Minotauro prisionero en un laberinto de rarezas, inquilino de túneles sonámbulos donde crece sigiloso el moho de las aberraciones, ogro desvalido y traumatizado por el recuerdo de una infancia atroz, Michael Jackson tenía el aire desvencijado de los hombres que han dejado de serlo hace mucho tiempo. Había en su mirada, que era la única circunstancia de su rostro en la que aún palpitaba -aterida de dolor y perplejidad- la vida, una petición de clemencia, una nostalgia anticipada del ataúd, un deseo lastimado de desvanecerse para ser plenamente esqueleto, para fosforescer bajo tierra y beber en el río de lotos del olvido. Y, a la espera de ese fin tan ansiado, las termitas de la locura lo iban minando poco a poco, lo iban vaciando de músicas, le iban blanqueando la calavera, hasta asemejarlo a una pálida radiografía, a un espantapájaros que acabase de salir de la sastrería con la mortaja puesta.

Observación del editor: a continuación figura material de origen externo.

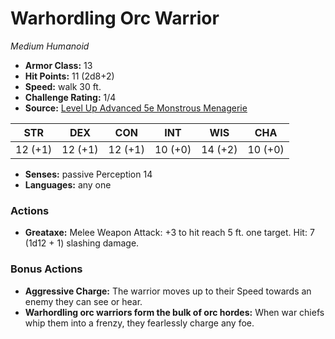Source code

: # Warhordling Orc Warrior

*Medium* *Humanoid*

- **Armor Class:** 13
- **Hit Points:** 11 (2d8+2)
- **Speed:** walk 30 ft.
- **Challenge Rating:** 1/4
- **Source:** [Level Up Advanced 5e Monstrous Menagerie](https://www.levelup5e.com)

| STR | DEX | CON | INT | WIS | CHA |
| --- | --- | --- | --- | --- | --- |
| 12 (+1) | 12 (+1) | 12 (+1) | 10 (+0) | 14 (+2) | 10 (+0) |

- **Senses:** passive Perception 14
- **Languages:** any one
### Actions
- **Greataxe:** Melee Weapon Attack: +3 to hit  reach 5 ft.  one target. Hit: 7 (1d12 + 1) slashing damage.
### Bonus Actions
- **Aggressive Charge:** The warrior moves up to their Speed towards an enemy they can see or hear.
- **Warhordling orc warriors form the bulk of orc hordes:** When war chiefs whip them into a frenzy, they fearlessly charge any foe.
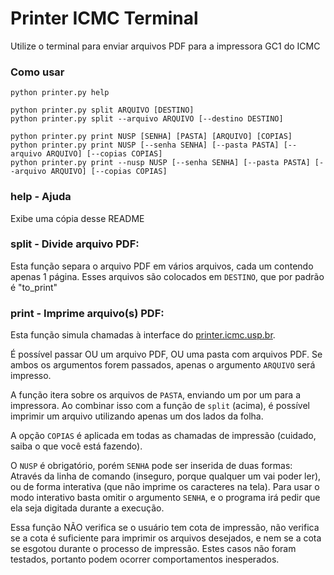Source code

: # Printer ICMC Terminal
Utilize o terminal para enviar arquivos PDF para a impressora GC1 do ICMC

### Como usar

    python printer.py help

    python printer.py split ARQUIVO [DESTINO]
    python printer.py split --arquivo ARQUIVO [--destino DESTINO]

    python printer.py print NUSP [SENHA] [PASTA] [ARQUIVO] [COPIAS]
    python printer.py print NUSP [--senha SENHA] [--pasta PASTA] [--arquivo ARQUIVO] [--copias COPIAS]
    python printer.py print --nusp NUSP [--senha SENHA] [--pasta PASTA] [--arquivo ARQUIVO] [--copias COPIAS]

### help - Ajuda

Exibe uma cópia desse README

### split - Divide arquivo PDF:

Esta função separa o arquivo PDF em vários arquivos, cada um contendo
apenas 1 página. Esses arquivos são colocados em `DESTINO`, que por
padrão é "to_print"

### print - Imprime arquivo(s) PDF:

Esta função simula chamadas à interface do
[printer.icmc.usp.br](https://printer.icmc.usp.br/).

É possível passar OU um arquivo PDF, OU uma pasta com arquivos PDF. Se
ambos os argumentos forem passados, apenas o argumento `ARQUIVO` será
impresso.

A função itera sobre os arquivos de `PASTA`, enviando um por um para a
impressora. Ao combinar isso com a função de `split` (acima), é possível
imprimir um arquivo utilizando apenas um dos lados da folha.

A opção `COPIAS` é aplicada em todas as chamadas de impressão (cuidado,
saiba o que você está fazendo).

O `NUSP` é obrigatório, porém `SENHA` pode ser inserida de duas formas:
Através da linha de comando (inseguro, porque qualquer um vai poder ler),
ou de forma interativa (que não imprime os caracteres na tela). Para usar
o modo interativo basta omitir o argumento `SENHA`, e o programa irá pedir
que ela seja digitada durante a execução.

Essa função NÃO verifica se o usuário tem cota de impressão, não verifica
se a cota é suficiente para imprimir os arquivos desejados, e nem se a
cota se esgotou durante o processo de impressão. Estes casos não foram
testados, portanto podem ocorrer comportamentos inesperados.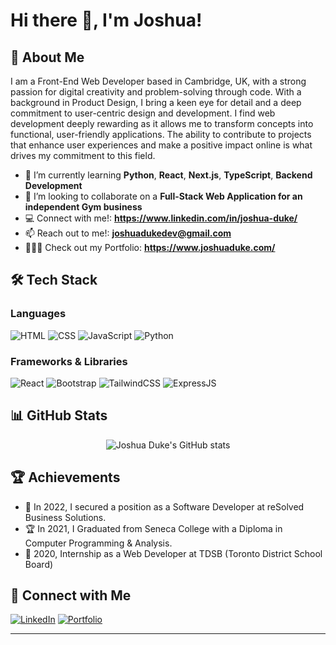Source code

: # Hi there 👋, I'm Joshua!

## 🚀 About Me

I am a Front-End Web Developer based in Cambridge, UK, with a strong passion for digital creativity and problem-solving through code. With a background in Product Design, I bring a keen eye for detail and a deep commitment to user-centric design and development. I find web development deeply rewarding as it allows me to transform concepts into functional, user-friendly applications. The ability to contribute to projects that enhance user experiences and make a positive impact online is what drives my commitment to this field.

- 🌱 I’m currently learning **Python**, **React**, **Next.js**, **TypeScript**, **Backend Development**
- 👯 I’m looking to collaborate on a **Full-Stack Web Application for an independent Gym business**
- 💻 Connect with me!: **https://www.linkedin.com/in/joshua-duke/**
- 📫 Reach out to me!: **joshuadukedev@gmail.com**
- 👨🏻‍💻 Check out my Portfolio: **https://www.joshuaduke.com/**

## 🛠️ Tech Stack

### Languages

![HTML](https://img.shields.io/badge/-HTML5-E34F26?style=flat-square&logo=html5&logoColor=white)
![CSS](https://img.shields.io/badge/-CSS3-1572B6?style=flat-square&logo=css3)
![JavaScript](https://img.shields.io/badge/-JavaScript-F7DF1E?logo=javascript&logoColor=black&style=flat)
![Python](https://img.shields.io/badge/python-3670A0?style=flat-square&logo=python&logoColor=ffdd54)

### Frameworks & Libraries

![React](https://img.shields.io/badge/-React-61DAFB?logo=react&logoColor=black&style=flat)
![Bootstrap](https://img.shields.io/badge/-Bootstrap-7952B3?logo=bootstrap&logoColor=white&style=flat)
![TailwindCSS](https://img.shields.io/badge/tailwindcss-0F172A?&logo=tailwindcss)
![ExpressJS](https://img.shields.io/badge/Express.js-000000?logo=express&logoColor=fff&style=flat)

## 📊 GitHub Stats

<p align="center">
  <img src="https://github-readme-stats.vercel.app/api?username=joshuaduke&show_icons=true&theme=radical" alt="Joshua Duke's GitHub stats" />
</p>

## 🏆 Achievements

- 🥇 In 2022, I secured a position as a Software Developer at reSolved Business Solutions.
- 🏆 In 2021, I Graduated from Seneca College with a Diploma in Computer Programming & Analysis.
- 🌟 2020, Internship as a Web Developer at TDSB (Toronto District School Board)

## 🔗 Connect with Me

[![LinkedIn](https://img.shields.io/badge/-LinkedIn-0A66C2?logo=linkedin&logoColor=white&style=flat)](https://www.linkedin.com/in/joshua-duke/)
[![Portfolio](https://img.shields.io/badge/-Portfolio-000000?logo=github&logoColor=white&style=flat)](https://www.joshuaduke.com/)

---
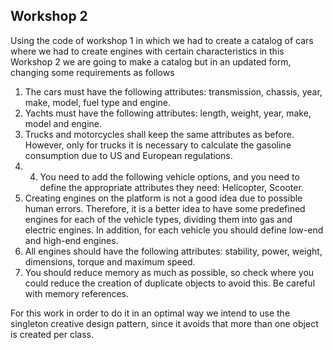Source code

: ## Workshop 2
Using the code of workshop 1 in which we had to create a catalog of cars where we had to create engines with certain characteristics in this Workshop 2 we are going to make a catalog but in an updated form, changing some requirements as follows 
1. The cars must have the following attributes: transmission, chassis, year, make, model, fuel type and engine. 
2. Yachts must have the following attributes: length, weight, year, make, model and engine. 
3. Trucks and motorcycles shall keep the same attributes as before. However, only for trucks it is necessary to calculate the gasoline consumption due to US and European regulations. 
4. 4. You need to add the following vehicle options, and you need to define the appropriate attributes they need: Helicopter, Scooter. 
5. Creating engines on the platform is not a good idea due to possible human errors. Therefore, it is a better idea to have some predefined engines for each of the vehicle types, dividing them into gas and electric engines. In addition, for each vehicle you should define low-end and high-end engines.
6. All engines should have the following attributes: stability, power, weight, dimensions, torque and maximum speed. 
7. You should reduce memory as much as possible, so check where you could reduce the creation of duplicate objects to avoid this. Be careful with memory references.

For this work in order to do it in an optimal way we intend to use the singleton creative design pattern, since it avoids that more than one object is created per class. 
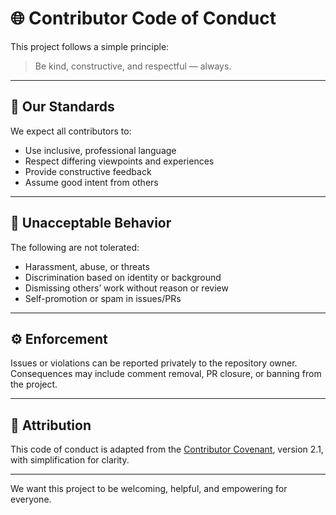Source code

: # 🌐 Contributor Code of Conduct

This project follows a simple principle:

> Be kind, constructive, and respectful — always.

---

## 🤝 Our Standards

We expect all contributors to:

- Use inclusive, professional language
- Respect differing viewpoints and experiences
- Provide constructive feedback
- Assume good intent from others

---

## 🚫 Unacceptable Behavior

The following are not tolerated:

- Harassment, abuse, or threats
- Discrimination based on identity or background
- Dismissing others’ work without reason or review
- Self-promotion or spam in issues/PRs

---

## ⚙️ Enforcement

Issues or violations can be reported privately to the repository owner.  
Consequences may include comment removal, PR closure, or banning from the project.

---

## 👥 Attribution

This code of conduct is adapted from the [Contributor Covenant](https://www.contributor-covenant.org/), version 2.1, with simplification for clarity.

---

We want this project to be welcoming, helpful, and empowering for everyone.
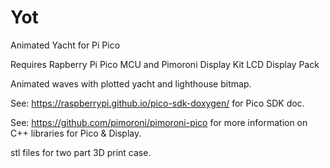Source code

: # Yot

Animated Yacht for Pi Pico

Requires Rapberry Pi Pico MCU and Pimoroni Display Kit LCD Display Pack

Animated waves with plotted yacht and lighthouse bitmap.

See: https://raspberrypi.github.io/pico-sdk-doxygen/ for Pico SDK doc.

See:  https://github.com/pimoroni/pimoroni-pico for more information 
on C++ libraries for Pico & Display.

stl files for two part 3D print case.
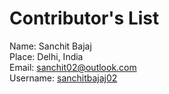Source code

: # Contributor's List

Name: Sanchit Bajaj <br/>
Place: Delhi, India <br/>
Email: sanchit02@outlook.com <br/>
Username: [sanchitbajaj02](https://github.com/sanchitbajaj02/) <br/>
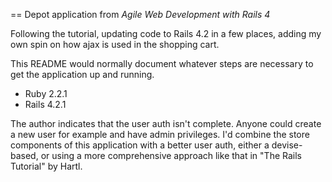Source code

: == Depot application from *Agile Web Development with Rails 4*

Following the tutorial, updating code to Rails 4.2 in a few places, adding my own
spin on how ajax is used in the shopping cart.

This README would normally document whatever steps are necessary to get the
application up and running.

* Ruby 2.2.1
* Rails 4.2.1

The author indicates that the user auth isn't complete. Anyone could create a new
user for example and have admin privileges.  I'd combine the store components of this 
application with a better user auth, either a devise-based, or using a more comprehensive
approach like that in "The Rails Tutorial" by Hartl.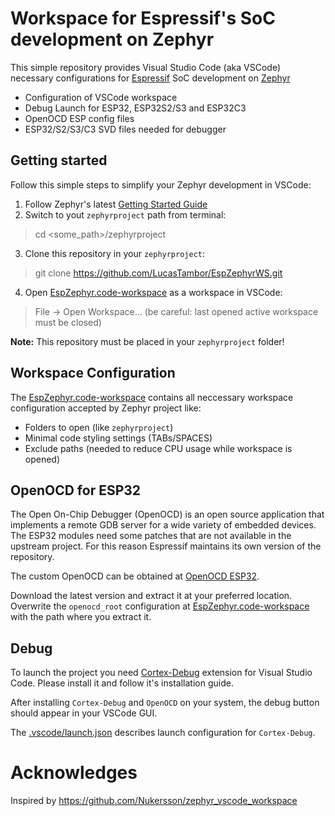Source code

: # Workspace for Espressif's SoC development on Zephyr

This simple repository provides Visual Studio Code (aka VSCode) necessary
configurations for [Espressif](https://www.espressif.com/) SoC development on [Zephyr](https://github.com/zephyrproject-rtos/zephyr)

* Configuration of VSCode workspace
* Debug Launch for ESP32, ESP32S2/S3 and ESP32C3
* OpenOCD ESP config files
* ESP32/S2/S3/C3 SVD files needed for debugger

## Getting started
Follow this simple steps to simplify your Zephyr development in VSCode:

1. Follow Zephyr's latest [Getting Started Guide](https://docs.zephyrproject.org/latest/getting_started/index.html)
2. Switch to yout `zephyrproject` path from terminal:
> cd <some_path>/zephyrproject
3. Clone this repository in your `zephyrproject`:
> git clone https://github.com/LucasTambor/EspZephyrWS.git
4. Open [EspZephyr.code-workspace](https://github.com/LucasTambor/EspZephyrWS/blob/main/Espressif_Zephyr.code-workspace) as a workspace in VSCode:
> File -> Open Workspace...
(be careful: last opened active workspace must be closed)

**Note:** This repository must be placed in your `zephyrproject` folder!

## Workspace Configuration
The [EspZephyr.code-workspace](https://github.com/LucasTambor/EspZephyrWS/blob/main/Espressif_Zephyr.code-workspace)
contains all neccessary workspace configuration accepted by Zephyr project like:
* Folders to open (like `zephyrproject`)
* Minimal code styling settings (TABs/SPACES)
* Exclude paths (needed to reduce CPU usage while workspace is opened)

## OpenOCD for ESP32

The Open On-Chip Debugger (OpenOCD) is an open source application that implements a remote GDB server for a wide variety of embedded devices.
The ESP32 modules need some patches that are not available in the upstream project.
For this reason Espressif maintains its own version of the repository.

The custom OpenOCD can be obtained at [OpenOCD ESP32](https://github.com/espressif/openocd-esp32/releases).

Download the latest version and extract it at your preferred location.
Overwrite the `openocd_root` configuration at [EspZephyr.code-workspace](https://github.com/LucasTambor/EspZephyrWS/blob/main/Espressif_Zephyr.code-workspace) with the path where you extract it.

## Debug

To launch the project you need [Cortex-Debug](https://marketplace.visualstudio.com/items?itemName=marus25.cortex-debug)
extension for Visual Studio Code. Please install it and follow it's installation guide.

After installing `Cortex-Debug` and `OpenOCD` on your system, the debug button
should appear in your VSCode GUI.

The [.vscode/launch.json](https://github.com/Nukersson/zephyr_vscode_workspace/blob/master/.vscode/launch.json)
describes launch configuration for `Cortex-Debug`.

# Acknowledges

Inspired by https://github.com/Nukersson/zephyr_vscode_workspace
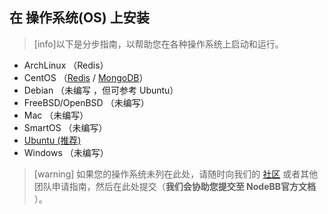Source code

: ## 在 操作系统(OS) 上安装
>[info]以下是分步指南，以帮助您在各种操作系统上启动和运行。
* ArchLinux （Redis）
* CentOS （[Redis](http://docs.nodebb-cn.org/372107) / [MongoDB](http://docs.nodebb-cn.org/372108)）
* Debian （未编写 ，但可参考 Ubuntu）
* FreeBSD/OpenBSD （未编写）
* Mac （未编写）
* SmartOS （未编写）
* [Ubuntu (推荐)](http://docs.nodebb-cn.org/372106)
* Windows （未编写）

>[warning] 如果您的操作系统未列在此处，请随时向我们的 [社区](https://community.nodebb.org/) 或者其他团队申请指南，然后在此处提交（**我们会协助您提交至 NodeBB官方文档**
）。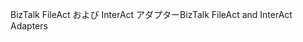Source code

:<span data-ttu-id="de369-101">BizTalk FileAct および InterAct アダプター</span><span class="sxs-lookup"><span data-stu-id="de369-101">BizTalk FileAct and InterAct Adapters</span></span>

Era la imagen fantasmal del naufragio, de ese miedo frío que acampa en los corazones que han dejado de latir, de esa soledad oceánica que queda en los cuerpos cuando se han vaciado de alma. Era la imagen de un hombre dimitido de su piel, dimitido de sus sueños, dimitido de sí mismo, un mascarón de hombre que había perdido las ganas de seguir respirando, las ganas de seguir arrastrando sangre en las venas, las ganas de cortarse las venas para vaciarse de sangre, las ganas de sentir curiosidad o zozobra, tedio o esperanza. Pero en aquella carcasa vacía, añorante de la nada, anidó en otro tiempo el genio; en aquella sombra desahuciada habitó ese soplo divino que llena de belleza el mundo; y, en su caso, sopló tanto que acabó calcinándolo.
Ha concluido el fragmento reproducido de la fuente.